Ken is an artist and showed us several different mockups for Mary's piece. Once we settled on one, he started to modify it as we sat there. When he started to place many diamonds on the mock up, I heard my father's penny pinching voice but I managed to wrestle it to the ground without saying a word! We'll see the metal in a few weeks and there is a pretty good chance it will be ready for March 22nd.
As for the rest of the day, Mary was alert, interactive and generally in a state of awareness and consciousness we haven't seen for weeks and weeks! We talked to her sister and brother in law and to her son Daniel and Mary was alert and positive throughout the whole thing. Heck, she even ate lunch at the kitchen round, something she hasn't done since Christmas! The kitchen round is bar height and we have very high chairs so I was amazed that she took her place there as I fixed sandwiches...oh yeah, she hasn't asked for or had a sandwich for over a month...
Her daily breakthrough of liquid morphine has ranged from 120mg to 200mg on top of the 25 micrograms per hour of fentanyl. Today she had 40mg of liquid morphine, 90 mg of MSContin and a 12 microgram fentanyl patch.
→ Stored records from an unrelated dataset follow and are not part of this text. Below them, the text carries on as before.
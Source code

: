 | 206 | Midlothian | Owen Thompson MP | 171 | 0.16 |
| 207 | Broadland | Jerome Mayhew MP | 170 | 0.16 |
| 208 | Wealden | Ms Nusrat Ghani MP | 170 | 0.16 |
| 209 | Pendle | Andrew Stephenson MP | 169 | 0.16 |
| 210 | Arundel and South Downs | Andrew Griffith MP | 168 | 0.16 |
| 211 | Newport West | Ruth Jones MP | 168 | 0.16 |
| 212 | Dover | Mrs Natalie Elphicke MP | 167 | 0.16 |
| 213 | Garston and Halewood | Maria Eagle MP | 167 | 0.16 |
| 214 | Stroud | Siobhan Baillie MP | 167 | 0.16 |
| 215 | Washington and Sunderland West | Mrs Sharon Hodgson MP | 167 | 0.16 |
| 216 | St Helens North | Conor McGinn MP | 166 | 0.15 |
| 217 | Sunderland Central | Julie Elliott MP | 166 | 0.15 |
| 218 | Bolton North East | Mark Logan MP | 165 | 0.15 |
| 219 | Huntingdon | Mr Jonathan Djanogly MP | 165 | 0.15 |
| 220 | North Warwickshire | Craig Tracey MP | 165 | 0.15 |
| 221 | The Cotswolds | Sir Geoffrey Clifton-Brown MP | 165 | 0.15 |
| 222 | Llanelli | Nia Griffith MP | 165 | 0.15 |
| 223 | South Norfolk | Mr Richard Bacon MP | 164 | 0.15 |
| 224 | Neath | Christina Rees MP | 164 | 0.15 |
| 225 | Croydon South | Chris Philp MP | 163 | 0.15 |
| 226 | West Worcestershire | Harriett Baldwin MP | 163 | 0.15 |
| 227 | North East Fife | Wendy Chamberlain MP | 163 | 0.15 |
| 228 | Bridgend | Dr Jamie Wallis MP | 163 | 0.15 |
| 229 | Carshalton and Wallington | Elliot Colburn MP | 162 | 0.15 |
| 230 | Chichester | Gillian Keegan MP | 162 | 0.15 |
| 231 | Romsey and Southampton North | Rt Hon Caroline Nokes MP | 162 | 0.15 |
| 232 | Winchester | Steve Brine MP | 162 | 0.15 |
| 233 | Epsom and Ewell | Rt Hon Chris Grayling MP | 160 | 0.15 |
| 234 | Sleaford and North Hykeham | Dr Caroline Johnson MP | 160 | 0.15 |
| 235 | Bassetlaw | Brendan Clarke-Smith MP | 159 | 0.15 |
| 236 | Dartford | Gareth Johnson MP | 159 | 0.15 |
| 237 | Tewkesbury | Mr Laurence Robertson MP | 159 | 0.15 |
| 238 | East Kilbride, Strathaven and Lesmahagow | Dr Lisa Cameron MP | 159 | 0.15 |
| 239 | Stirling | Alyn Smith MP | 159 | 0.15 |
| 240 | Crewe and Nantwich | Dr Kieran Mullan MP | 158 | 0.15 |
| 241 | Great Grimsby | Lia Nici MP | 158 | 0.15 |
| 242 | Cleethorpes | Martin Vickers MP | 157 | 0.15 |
That is the least she has had since we acquired the liquid morphine. This may be a premature judgment, but it is starting to look like the fentanyl has been the bad actor here--not enough pain protection and some pretty strong side effects.
A couple days ago I wrote about Mary's different phases in the narcotics cloud with the least being a phase called "light fog". Well, if that was light fog, she is now in a light haze in full sunlight. During the phone call with Reenie, Mary made a couple of quick comments that caused Reenie to say, "Hey! My sister is back!" Mary's coordination is almost fully recovered, her jerky hand motions are gone, just about everything is much, much closer to normal. Whew!
Although she didn't go out after the trip to Gerhkins, she did click on the Olympics and watched several events that were of interest to her. She was much different today in that she clearly was concentrating, remembering names and not one moment of dozing off--heck, I was the one nodding off and forgetting which event was on the TV (BTW, don't you just love TiVo for watching sporting events? When they run highlights in slow motion, I love to set TiVo in slow motion so you get double slow mo and can really see what is happening in some of the high speed stuff.)
By the end of the day, Mary asked me to take her through all the medications in the med's box so she can take care of herself. Again, she hasn't done that for weeks and weeks...
We shall see what Sunday brings, but Saturday was an absolute, out of the park grand slam kind of day!